Sur l'appel de la commune de Méloisey, la Cour impériale de Dijon, par arrêt du 26 mai 1859, prononça un sursis de six mois, pendant lequel les parties se retireraient devant le préfet, pour être procédé à l'exécution de l'arrêté du 24 décembre 1856. - Puis, sur le vu du procès-verbal de délimitation partielle dressé le 15 septembre 1859, par M. le garde général Leblan, il est intervenu, le 25 janvier 1860, un second arrêt qui infirme en ces termes la décision dont appel :

« Considérant que l'expert Leblan ayant procédé à l'opération (prescrite par l'arrêté du 11 avril 1856) sans que les parties aient pu se mettre d'accord, il a été dressé, à la date du 15 septembre 1859, un nouveau procèsverbal, duquel il résulte que le procès-verbal et le plan de délimitation du 2 décembre 1850, renferment évidemment des erreurs matérielles de telle nature qu'il est impossible d'en faire l'application sur le terrain, sans changer et déplacer complétement le but et la portée de l'opération de 1850, laquelle était purement et simplement la délimitation générale, notamment du canton de bois, lieu dit des Pins perdus, ayant pour communes limitrophes, est-il dit, celles de Méloisey et d'Echarnant;-Qu'en effet, et abstraction faite de cette circonstance de fait, que si les bornes primitivement plantées en février 1853, l'ont bien été en lieu et place des piquets primitifs, ces piquets eux-mêmes n'ont jamais été plantés aux points indiqués par le plan de délimitation, en sorte que l'opération matérielle inscrite sur le terrain, dès le principe, ne permettait pas de supposer que le plan et les lignes tracés sur le papier ne dussent pas être conformes, ce plan de délimitation qui ne pouvait et ne devait porter que sur les bois de Méloisey, situés naturellement sur le territoire de cette commune, aurait pour résultat dans son application au terrain, d'entamer le territoire de la commune d'Echarnant, et même de planter une partie des bornes dans l'intérieur d'une parcelle de terre dont on n'avait jamais pensé à appeler le propriétaire à l'opération de délimitation de 1859;

« Considérant que si les tribunaux doivent se conformer rigoureusement aux plans et proces-verbaux de délimitation devenus définitifs, aux termes de l'article 12 du Code forestier, lorsqu'il s'agit d'asseoir le bornage et les droits respectifs des propriétés contigues, ce ne peut être cependant qu'autant que les plans et les procès-verbaux invoqués ne sont pas empreints de défectuosités qui fassent matériellement obstacle à la possibilité de leur application sur le terrain; Mais, lorsque l'ensemble du plan de délimitation générale d'un canton de bois se présente dans des conditions de défectuosité et d'impossibilité d'application matérielle, comme dans l'espèce de la cause actuelle, il ne reste à la justice, en reconnaissant et déclarant cette impossibilité, qu'à délaisser les parties à se pourvoir comme de droit, pour arriver à une délimitation générale et régulière du canton de bois dont il s'agit de fixer les limites;

«Par ces motifs, la Cour met le jugement dont est appel au néant, en ce qu'il ordonne, avant faire droit, une vérification par expert des lieux contentieux, pour la fixation des bornes, du plan de délimitation du 2 dėcembre 1850; réformant et reconnaissant que ledit plan est matériellement défectueux, non susceptible d'application régulière sur le terrain, délaisse en conséquence les parties à se pourvoir conformément à la loi, afin qu'il soit procédé à une nouvelle délimitation générale du canton de bois dont il s'agit, pour ensuite, et à la vue de la nouvelle délimitation, être statué au fond ce qu'il appartiendra. »

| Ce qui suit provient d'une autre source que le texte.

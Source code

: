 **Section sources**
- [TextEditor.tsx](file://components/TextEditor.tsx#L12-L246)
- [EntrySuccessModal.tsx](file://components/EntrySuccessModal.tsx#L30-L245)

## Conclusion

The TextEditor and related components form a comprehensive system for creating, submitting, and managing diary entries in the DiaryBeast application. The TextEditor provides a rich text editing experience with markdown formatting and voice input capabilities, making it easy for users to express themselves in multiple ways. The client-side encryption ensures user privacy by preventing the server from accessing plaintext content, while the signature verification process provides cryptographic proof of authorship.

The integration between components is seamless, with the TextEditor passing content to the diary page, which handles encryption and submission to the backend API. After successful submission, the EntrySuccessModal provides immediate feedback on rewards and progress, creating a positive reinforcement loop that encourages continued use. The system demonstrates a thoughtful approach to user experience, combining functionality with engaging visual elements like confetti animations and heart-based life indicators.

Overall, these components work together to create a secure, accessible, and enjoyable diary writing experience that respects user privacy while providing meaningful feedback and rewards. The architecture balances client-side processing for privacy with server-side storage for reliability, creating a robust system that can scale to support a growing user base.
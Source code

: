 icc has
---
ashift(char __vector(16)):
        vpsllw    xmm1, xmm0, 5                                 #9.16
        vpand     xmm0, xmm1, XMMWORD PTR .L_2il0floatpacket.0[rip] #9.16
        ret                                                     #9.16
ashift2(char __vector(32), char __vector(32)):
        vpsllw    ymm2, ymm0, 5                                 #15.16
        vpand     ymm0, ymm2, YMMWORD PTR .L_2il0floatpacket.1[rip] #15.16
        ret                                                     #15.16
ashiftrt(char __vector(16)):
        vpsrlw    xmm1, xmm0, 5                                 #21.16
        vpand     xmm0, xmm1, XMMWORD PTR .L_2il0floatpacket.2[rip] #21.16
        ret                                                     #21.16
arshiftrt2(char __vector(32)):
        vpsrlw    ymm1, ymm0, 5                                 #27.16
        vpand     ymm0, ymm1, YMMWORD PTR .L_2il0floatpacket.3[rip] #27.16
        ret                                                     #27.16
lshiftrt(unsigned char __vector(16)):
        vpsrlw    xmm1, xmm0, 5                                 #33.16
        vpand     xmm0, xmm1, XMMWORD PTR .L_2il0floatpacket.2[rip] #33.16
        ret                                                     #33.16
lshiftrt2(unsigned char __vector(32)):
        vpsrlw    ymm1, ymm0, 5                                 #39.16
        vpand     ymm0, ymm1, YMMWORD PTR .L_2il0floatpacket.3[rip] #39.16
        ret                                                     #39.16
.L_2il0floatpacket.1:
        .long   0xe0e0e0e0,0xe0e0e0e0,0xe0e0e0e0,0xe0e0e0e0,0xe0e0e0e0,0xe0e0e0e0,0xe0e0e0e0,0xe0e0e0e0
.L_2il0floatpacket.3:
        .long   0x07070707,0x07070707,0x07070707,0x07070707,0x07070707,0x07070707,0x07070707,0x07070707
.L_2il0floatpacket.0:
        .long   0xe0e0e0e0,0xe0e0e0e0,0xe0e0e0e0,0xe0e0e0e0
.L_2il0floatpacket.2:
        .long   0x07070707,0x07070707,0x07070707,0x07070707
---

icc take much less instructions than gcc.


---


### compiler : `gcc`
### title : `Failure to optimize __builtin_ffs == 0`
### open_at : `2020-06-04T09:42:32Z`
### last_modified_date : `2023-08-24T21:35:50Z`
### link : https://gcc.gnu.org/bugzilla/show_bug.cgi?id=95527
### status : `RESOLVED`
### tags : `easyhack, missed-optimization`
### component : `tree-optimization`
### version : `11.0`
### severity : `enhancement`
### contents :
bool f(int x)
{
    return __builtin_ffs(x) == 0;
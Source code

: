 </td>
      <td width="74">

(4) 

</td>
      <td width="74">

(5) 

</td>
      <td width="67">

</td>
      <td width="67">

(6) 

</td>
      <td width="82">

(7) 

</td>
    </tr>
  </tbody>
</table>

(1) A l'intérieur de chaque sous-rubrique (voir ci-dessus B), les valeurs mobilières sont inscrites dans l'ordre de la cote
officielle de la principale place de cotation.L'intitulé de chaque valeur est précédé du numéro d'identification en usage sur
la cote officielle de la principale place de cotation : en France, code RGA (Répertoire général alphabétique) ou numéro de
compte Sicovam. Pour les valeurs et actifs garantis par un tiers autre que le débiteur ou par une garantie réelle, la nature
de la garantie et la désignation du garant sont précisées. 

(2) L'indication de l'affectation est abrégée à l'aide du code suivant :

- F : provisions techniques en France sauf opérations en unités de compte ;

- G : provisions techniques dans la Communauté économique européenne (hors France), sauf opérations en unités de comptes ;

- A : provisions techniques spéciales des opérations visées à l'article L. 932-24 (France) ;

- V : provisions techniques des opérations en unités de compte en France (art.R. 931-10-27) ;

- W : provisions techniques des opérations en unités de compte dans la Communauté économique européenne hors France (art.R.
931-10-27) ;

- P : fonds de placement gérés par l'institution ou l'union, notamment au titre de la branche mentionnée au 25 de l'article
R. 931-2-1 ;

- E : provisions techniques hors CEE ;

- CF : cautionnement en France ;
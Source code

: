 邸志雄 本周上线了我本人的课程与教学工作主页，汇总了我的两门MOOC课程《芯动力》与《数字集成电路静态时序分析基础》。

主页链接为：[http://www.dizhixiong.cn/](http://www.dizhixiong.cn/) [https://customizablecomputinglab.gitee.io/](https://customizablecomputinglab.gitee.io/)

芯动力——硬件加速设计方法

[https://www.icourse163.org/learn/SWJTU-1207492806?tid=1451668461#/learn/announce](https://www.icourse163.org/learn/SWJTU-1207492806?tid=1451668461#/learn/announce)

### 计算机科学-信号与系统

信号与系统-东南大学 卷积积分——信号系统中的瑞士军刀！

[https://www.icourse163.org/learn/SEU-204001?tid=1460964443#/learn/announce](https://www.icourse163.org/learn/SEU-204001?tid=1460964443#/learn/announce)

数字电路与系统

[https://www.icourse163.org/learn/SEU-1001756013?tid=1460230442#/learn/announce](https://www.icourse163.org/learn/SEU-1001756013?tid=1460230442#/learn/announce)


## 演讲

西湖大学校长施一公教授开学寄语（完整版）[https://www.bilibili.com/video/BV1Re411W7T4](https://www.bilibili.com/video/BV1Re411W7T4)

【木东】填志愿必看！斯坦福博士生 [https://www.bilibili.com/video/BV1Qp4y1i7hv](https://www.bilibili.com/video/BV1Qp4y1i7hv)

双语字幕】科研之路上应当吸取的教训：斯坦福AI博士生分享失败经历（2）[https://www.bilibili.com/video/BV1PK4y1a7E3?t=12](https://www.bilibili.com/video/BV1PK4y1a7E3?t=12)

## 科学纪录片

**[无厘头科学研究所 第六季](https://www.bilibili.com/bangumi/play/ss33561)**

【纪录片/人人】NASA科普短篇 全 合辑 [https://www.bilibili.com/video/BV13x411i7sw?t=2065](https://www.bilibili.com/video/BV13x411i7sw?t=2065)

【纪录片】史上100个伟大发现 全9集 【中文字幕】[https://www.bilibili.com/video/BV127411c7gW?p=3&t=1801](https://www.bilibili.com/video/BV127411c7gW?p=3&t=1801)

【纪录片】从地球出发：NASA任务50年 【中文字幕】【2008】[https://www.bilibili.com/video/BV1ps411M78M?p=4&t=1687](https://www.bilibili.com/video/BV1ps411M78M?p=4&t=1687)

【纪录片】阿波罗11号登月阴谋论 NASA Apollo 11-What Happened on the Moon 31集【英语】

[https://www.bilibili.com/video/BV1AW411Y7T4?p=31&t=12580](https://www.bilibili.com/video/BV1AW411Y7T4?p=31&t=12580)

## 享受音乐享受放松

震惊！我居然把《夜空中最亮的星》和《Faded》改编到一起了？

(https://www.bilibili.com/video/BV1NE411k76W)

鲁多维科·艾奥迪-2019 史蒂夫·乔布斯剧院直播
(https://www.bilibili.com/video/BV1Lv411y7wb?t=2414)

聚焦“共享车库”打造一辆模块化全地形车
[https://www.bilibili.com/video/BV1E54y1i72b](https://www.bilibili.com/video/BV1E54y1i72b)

Le sieur Guillemard-Drouhin s'est pourvu en cassation contre cet arrêt,

pour violation de l'article 12 du Code forestier, et excés de pouvoir, en ce que l'arrêt attaqué aurait refusé d'appliquer purement et simplement un procès-verbal de délimitation devenu définitif, et auquel l'article précité attache tous les effets d'un titre de propriété, et aurait ainsi critiqué, comme entaché d'erreur, non-seulement le proces-verbal lui-même, mais aussi le décret d'homologation par lequel le chef de l'Etat s'était approprié toutes les constatations qui s'y trouvaient contenues.

ARRÊT.

LA COUR; Sur le moyen unique du pourvoi :

Attendu que l'arrêt attaqué n'a point méconnu, en principe, qu'une délimitation régulièrement faite par l'administration forestière et devenue définitive, aux termes de l'article 12 du Code forestier, dût recevoir exécution; Mais que cet arrêt a constaté, en fait, d'après l'expertise à laquelle il a été procédé en exécution de l'arrêté du préfet de la Côte-d'Or, du 24 décembre 1836, que le procès-verbal et le plan de délimitation dresses par l'administration forestière, le 2 décembre 1850, renferment évidemment des erreurs matérielles de telle nature qu'il est impossible d'en faire l'application sur le terrain sans dépasser complétement le but et la portée de la delimitation telle qu'elle a été opérée sur les lieux; - Qu'en effet, le plan de délimitation qui ne pouvait et ne devait porter que sur les bois de la commune de Meloisey, aurait pour résultat, dans son application au terrain, d'entamer le territoire de la commune voisine, et même de planter une partie des bornes dans l'intérieur d'une parcelle de terre dont le propriétaire n'a pas été appelé à cette délimitation;

Attendu qu'en présence de cet acte administratif, dont l'exécution a été reconnue matériellement impossible, et qu'il n'appartenait pas à l'autorité judiciaire d'interpréter ou de rectifier, la Cour impériale de Dijon en délaissant les parties à se pourvoir conformément à la loi, afin qu'il soit procédé à une nouvelle délimitation générale du bois dont il s'agit, n'a ni commis un excès de pouvoir, ni violé l'article 12 du Code forestier; Par ces motifs, REJETTE. Du 28 juillet 1862. - (MM. Pascalis, pr.; Mercier, rapp.; de Marnas, 1er av. gén., c. conf.; Mazeau et Collet, av.)

N° 152.

TRIBUNAL CIVIL de Villefranche.

28 mars 1862.

Chasse, gibier, poursuite, lièvre forcé.

Le gibier doit être réputé en la possession du chasseur du moment où celui-ci l'a mis dans l'impossibilité de lui échapper (1).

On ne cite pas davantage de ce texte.